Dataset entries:

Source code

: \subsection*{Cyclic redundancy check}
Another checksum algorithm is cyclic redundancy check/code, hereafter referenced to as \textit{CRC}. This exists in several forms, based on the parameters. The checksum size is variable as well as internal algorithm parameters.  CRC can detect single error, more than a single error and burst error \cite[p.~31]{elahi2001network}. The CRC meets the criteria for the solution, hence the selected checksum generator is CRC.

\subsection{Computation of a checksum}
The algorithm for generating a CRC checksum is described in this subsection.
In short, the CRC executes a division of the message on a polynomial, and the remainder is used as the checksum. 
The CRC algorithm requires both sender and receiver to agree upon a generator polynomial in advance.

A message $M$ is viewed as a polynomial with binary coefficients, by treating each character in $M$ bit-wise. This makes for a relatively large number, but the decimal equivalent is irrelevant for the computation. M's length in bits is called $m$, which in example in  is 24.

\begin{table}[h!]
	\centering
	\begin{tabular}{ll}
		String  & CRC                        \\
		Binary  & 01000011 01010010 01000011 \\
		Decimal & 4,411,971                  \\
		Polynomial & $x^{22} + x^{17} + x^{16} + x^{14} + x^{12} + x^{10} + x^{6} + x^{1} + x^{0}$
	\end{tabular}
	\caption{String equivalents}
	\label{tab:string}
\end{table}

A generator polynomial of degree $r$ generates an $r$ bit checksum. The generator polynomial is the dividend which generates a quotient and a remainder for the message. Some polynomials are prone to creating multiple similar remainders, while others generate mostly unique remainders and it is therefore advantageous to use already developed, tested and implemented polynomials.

* **Exercise directions**:
An exact copy of every entry is what is needed here.

* **Output below**:
Source code

: \subsection*{Cyclic redundancy check}
Another checksum algorithm is cyclic redundancy check/code, hereafter referenced to as \textit{CRC}. This exists in several forms, based on the parameters. The checksum size is variable as well as internal algorithm parameters.  CRC can detect single error, more than a single error and burst error \cite[p.~31]{elahi2001network}. The CRC meets the criteria for the solution, hence the selected checksum generator is CRC.

\subsection{Computation of a checksum}
The algorithm for generating a CRC checksum is described in this subsection.
In short, the CRC executes a division of the message on a polynomial, and the remainder is used as the checksum. 
The CRC algorithm requires both sender and receiver to agree upon a generator polynomial in advance.

A message $M$ is viewed as a polynomial with binary coefficients, by treating each character in $M$ bit-wise. This makes for a relatively large number, but the decimal equivalent is irrelevant for the computation. M's length in bits is called $m$, which in example in  is 24.

\begin{table}[h!]
	\centering
	\begin{tabular}{ll}
		String  & CRC                        \\
		Binary  & 01000011 01010010 01000011 \\
		Decimal & 4,411,971                  \\
		Polynomial & $x^{22} + x^{17} + x^{16} + x^{14} + x^{12} + x^{10} + x^{6} + x^{1} + x^{0}$
	\end{tabular}
	\caption{String equivalents}
	\label{tab:string}
\end{table}

A generator polynomial of degree $r$ generates an $r$ bit checksum. The generator polynomial is the dividend which generates a quotient and a remainder for the message. Some polynomials are prone to creating multiple similar remainders, while others generate mostly unique remainders and it is therefore advantageous to use already developed, tested and implemented polynomials.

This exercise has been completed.